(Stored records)

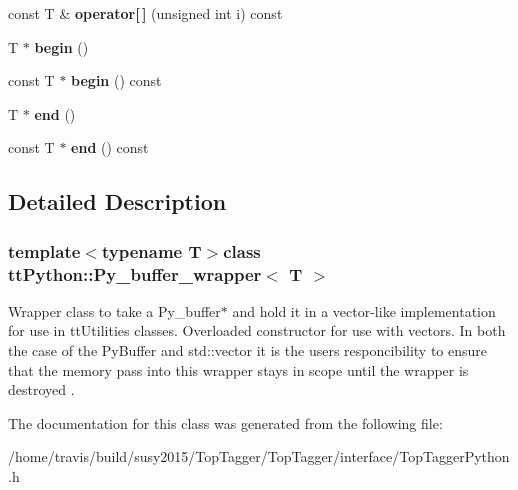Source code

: \begin{DoxyCompactItemize}
\item 
\hypertarget{classttPython_1_1Py__buffer__wrapper_af13e3bfd741987b1823e24a7cd73a26c}{const T \& {\bfseries operator\mbox{[}$\,$\mbox{]}} (unsigned int i) const }\label{classttPython_1_1Py__buffer__wrapper_af13e3bfd741987b1823e24a7cd73a26c}

\item 
\hypertarget{classttPython_1_1Py__buffer__wrapper_a0fa992161236e4454b167740b6e30b97}{T $\ast$ {\bfseries begin} ()}\label{classttPython_1_1Py__buffer__wrapper_a0fa992161236e4454b167740b6e30b97}

\item 
\hypertarget{classttPython_1_1Py__buffer__wrapper_aeacb1dc0fe90db32455f27643881540f}{const T $\ast$ {\bfseries begin} () const }\label{classttPython_1_1Py__buffer__wrapper_aeacb1dc0fe90db32455f27643881540f}

\item 
\hypertarget{classttPython_1_1Py__buffer__wrapper_a41c4971f28ee2ed808d5250b5c47bbc2}{T $\ast$ {\bfseries end} ()}\label{classttPython_1_1Py__buffer__wrapper_a41c4971f28ee2ed808d5250b5c47bbc2}

\item 
\hypertarget{classttPython_1_1Py__buffer__wrapper_a7670be3ca39ee4cd6756ee324f54e554}{const T $\ast$ {\bfseries end} () const }\label{classttPython_1_1Py__buffer__wrapper_a7670be3ca39ee4cd6756ee324f54e554}

\end{DoxyCompactItemize}


\subsection{Detailed Description}
\subsubsection*{template$<$typename T$>$class tt\-Python\-::\-Py\-\_\-buffer\-\_\-wrapper$<$ T $>$}

Wrapper class to take a Py\-\_\-buffer$\ast$ and hold it in a vector-\/like implementation for use in tt\-Utilities classes. Overloaded constructor for use with vectors. In both the case of the Py\-Buffer and std\-::vector it is the users responcibility to ensure that the memory pass into this wrapper stays in scope until the wrapper is destroyed . 

The documentation for this class was generated from the following file\-:\begin{DoxyCompactItemize}
\item 
/home/travis/build/susy2015/\-Top\-Tagger/\-Top\-Tagger/interface/Top\-Tagger\-Python.\-h\end{DoxyCompactItemize}

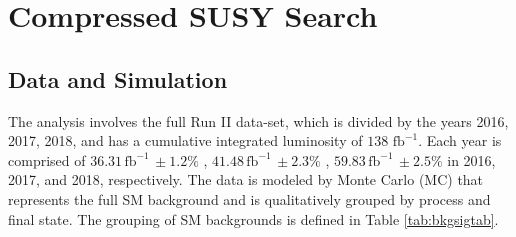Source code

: 
\setcounter{secnumdepth}{3}
\setcounter{tocdepth}{3}
\setlength{\parskip}{\smallskipamount}
\setlength{\parindent}{0pt}


\makeatletter


\providecommand{\tabularnewline}{\\}


\makeatother

%

\chapter{Compressed SUSY Search}


\section{ Data and Simulation}
The analysis involves the full Run II data-set, which is divided by the years 2016, 2017, 2018, and has a cumulative integrated luminosity of $138 \, \, \text{fb}^{-1}$. Each year is comprised of $36.31 \, \text{fb}^{-1} \, \pm 1.2\%$ \cite{CMS:2021xjt}, $41.48 \, \text{fb}^{-1} \, \pm 2.3\%$ \cite{CMS:2018elu}, $59.83 \, \text{fb}^{-1} \, \pm2.5\%$ \cite{CMS:2019jhq} in 2016, 2017, and 2018, respectively. The data is modeled by Monte Carlo (MC) that represents the full SM background and is qualitatively grouped by process and final state. The grouping of SM backgrounds is defined in Table \ref{tab:bkgsigtab}.

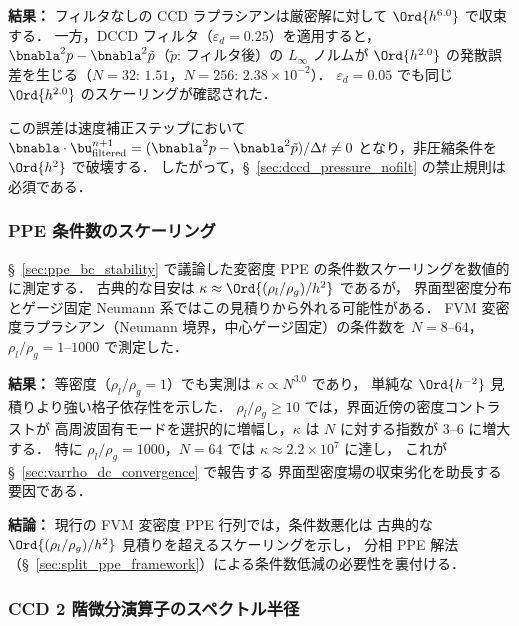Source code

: \noindent\textbf{結果：}
フィルタなしの CCD ラプラシアンは厳密解に対して $\Ord{h^{6.0}}$ で収束する．
一方，DCCD フィルタ（$\varepsilon_d = 0.25$）を適用すると，
$\bnabla^2 p - \bnabla^2 \tilde{p}$（$\tilde{p}$: フィルタ後）の $L_\infty$ ノルムが
$\Ord{h^{2.0}}$ の発散誤差を生じる（$N = 32$: $1.51$，$N = 256$: $2.38 \times 10^{-2}$）．
$\varepsilon_d = 0.05$ でも同じ $\Ord{h^{2.0}}$ のスケーリングが確認された．

この誤差は速度補正ステップにおいて
$\bnabla \cdot \bu^{n+1}_{\mathrm{filtered}} =
(\bnabla^2 p - \bnabla^2 \tilde{p})/\Delta t \neq 0$
となり，非圧縮条件を $\Ord{h^2}$ で破壊する．
したがって，§~\ref{sec:dccd_pressure_nofilt} の禁止規則は必須である．

\subsubsection{PPE 条件数のスケーリング}
\label{sec:verify_ppe_condition}

§~\ref{sec:ppe_bc_stability} で議論した変密度 PPE の条件数スケーリングを数値的に測定する．
古典的な目安は $\kappa \approx \Ord{(\rho_l/\rho_g) / h^2}$ であるが，
界面型密度分布とゲージ固定 Neumann 系ではこの見積りから外れる可能性がある．
FVM 変密度ラプラシアン（Neumann 境界，中心ゲージ固定）の条件数を
$N = 8$--$64$，$\rho_l/\rho_g = 1$--$1000$ で測定した．

\noindent\textbf{結果：}
等密度（$\rho_l/\rho_g = 1$）でも実測は $\kappa \propto N^{3.0}$ であり，
単純な $\Ord{h^{-2}}$ 見積りより強い格子依存性を示した．
$\rho_l/\rho_g \geq 10$ では，界面近傍の密度コントラストが
高周波固有モードを選択的に増幅し，$\kappa$ は $N$ に対する指数が
3--6 に増大する．
特に $\rho_l/\rho_g = 1000$，$N = 64$ では $\kappa \approx 2.2 \times 10^7$ に達し，
これが §~\ref{sec:varrho_dc_convergence} で報告する
界面型密度場の収束劣化を助長する要因である．

\noindent\textbf{結論：}
現行の FVM 変密度 PPE 行列では，条件数悪化は
古典的な $\Ord{(\rho_l/\rho_g)/h^2}$ 見積りを超えるスケーリングを示し，
分相 PPE 解法（§~\ref{sec:split_ppe_framework}）による条件数低減の必要性を裏付ける．


\subsubsection{CCD 2 階微分演算子のスペクトル半径}
\label{sec:verify_ccd_spectral_radius}

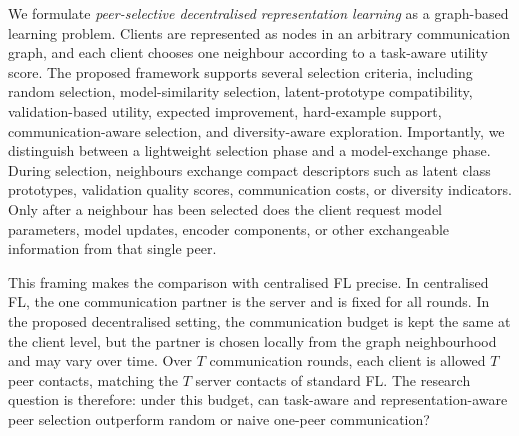 \documentclass[conference]{IEEEtran}
\begin{document}
We formulate \emph{peer-selective decentralised representation learning} as a graph-based learning problem. Clients are represented as nodes in an arbitrary communication graph, and each client chooses one neighbour according to a task-aware utility score. The proposed framework supports several selection criteria, including random selection, model-similarity selection, latent-prototype compatibility, validation-based utility, expected improvement, hard-example support, communication-aware selection, and diversity-aware exploration. Importantly, we distinguish between a lightweight selection phase and a model-exchange phase. During selection, neighbours exchange compact descriptors such as latent class prototypes, validation quality scores, communication costs, or diversity indicators. Only after a neighbour has been selected does the client request model parameters, model updates, encoder components, or other exchangeable information from that single peer.

This framing makes the comparison with centralised FL precise. In centralised FL, the one communication partner is the server and is fixed for all rounds. In the proposed decentralised setting, the communication budget is kept the same at the client level, but the partner is chosen locally from the graph neighbourhood and may vary over time. Over $T$ communication rounds, each client is allowed $T$ peer contacts, matching the $T$ server contacts of standard FL. The research question is therefore: under this budget, can task-aware and representation-aware peer selection outperform random or naive one-peer communication?
\end{document}

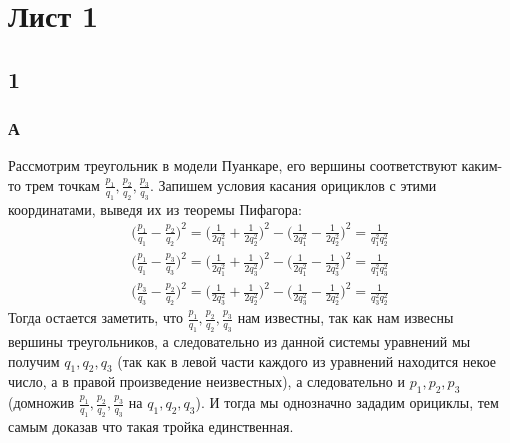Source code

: \newpage		
	\section*{Лист 1}
		
		\subsection*{1}
		\subsubsection*{\textbf{А}}
		Рассмотрим треугольник в модели Пуанкаре, его вершины соответствуют каким-то трем точкам $\frac{p_1}{q_1}, \frac{p_2}{q_2}, \frac{p_3}{q_3}$. Запишем условия касания орициклов с этими координатами, выведя их из теоремы Пифагора:
		\begin{gather*}
			\Big(\frac{p_1}{q_1} - \frac{p_2}{q_2}\Big)^2 = 
			\Big(\frac{1}{2q_1^2} + \frac{1}{2q_2^2}\Big)^2 - \Big(\frac{1}{2q_1^2} - \frac{1}{2q_2^2}\Big)^2 = 
			\frac{1}{q_1^2 q_2^2}\\
			\Big(\frac{p_1}{q_1} - \frac{p_3}{q_3}\Big)^2 = 
			\Big(\frac{1}{2q_1^2} + \frac{1}{2q_3^2}\Big)^2 - \Big(\frac{1}{2q_1^2} - \frac{1}{2q_3^2}\Big)^2 = 
			\frac{1}{q_1^2 q_3^2}\\
			\Big(\frac{p_3}{q_3} - \frac{p_2}{q_2}\Big)^2 = 
			\Big(\frac{1}{2q_3^2} + \frac{1}{2q_2^2}\Big)^2 - \Big(\frac{1}{2q_3^2} - \frac{1}{2q_2^2}\Big)^2 = 
			\frac{1}{q_3^2 q_2^2}
		\end{gather*}
		Тогда остается заметить, что $\frac{p_1}{q_1}, \frac{p_2}{q_2}, \frac{p_3}{q_3}$ нам известны, так как нам извесны вершины треугольников, а следовательно из данной системы уравнений мы получим $q_1, q_2, q_3$ (так как в левой части каждого из уравнений находится некое число, а в правой произведение неизвестных), а следовательно и $p_1, p_2, p_3$ (домножив $\frac{p_1}{q_1}, \frac{p_2}{q_2}, \frac{p_3}{q_3}$ на $q_1, q_2, q_3$). И тогда мы однозначно зададим орициклы, тем самым доказав что такая тройка единственная.
		
		
		
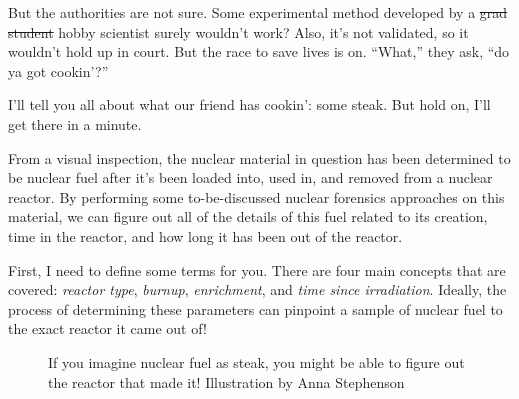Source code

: {\begin{shadequote}
  But the authorities are not sure. Some experimental method developed by a
  \sout{grad student} hobby scientist surely wouldn't work? Also, it's not
  validated, so it wouldn't hold up in court. But the race to save lives is on.
  ``What,'' they ask, ``do ya got cookin'?''

\end{shadequote}

\narr I'll tell you all about what our friend has cookin': some steak. But hold
on, I'll get there in a minute.

From a visual inspection, the nuclear material in question has been determined
to be nuclear fuel after it's been loaded into, used in, and removed from a
nuclear reactor. By performing some to-be-discussed nuclear forensics
approaches on this material, we can figure out all of the details of this fuel
related to its creation, time in the reactor, and how long it has been out of
the reactor. 

First, I need to define some terms for you. There are four main concepts that
are covered: \textit{reactor type}, \textit{burnup}, \textit{enrichment}, and
\textit{time since irradiation}.  Ideally, the process of determining these
parameters can pinpoint a sample of nuclear fuel to the exact reactor it came
out of!

\begin{figure}[!htb]
  \centering
  \large If you imagine nuclear fuel as steak, you might be able to figure out 
  the reactor that made it! \small Illustration by Anna Stephenson
\end{figure}

}
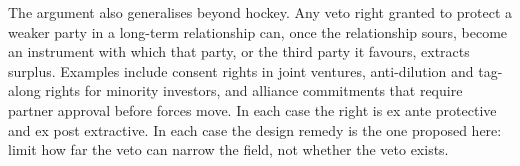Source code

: The argument also generalises beyond hockey. Any veto right granted to protect a weaker party in a long-term relationship can, once the relationship sours, become an instrument with which that party, or the third party it favours, extracts surplus. Examples include consent rights in joint ventures, anti-dilution and tag-along rights for minority investors, and alliance commitments that require partner approval before forces move. In each case the right is ex ante protective and ex post extractive. In each case the design remedy is the one proposed here: limit how far the veto can narrow the field, not whether the veto exists.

Problem to solve: When the word "textbf" shows up in a line of the entries, report that line.

Problem solution:
: \noindent\textbf{結果：}
\noindent\textbf{結果：}
\noindent\textbf{結論：}
		\subsubsection*{\textbf{А}}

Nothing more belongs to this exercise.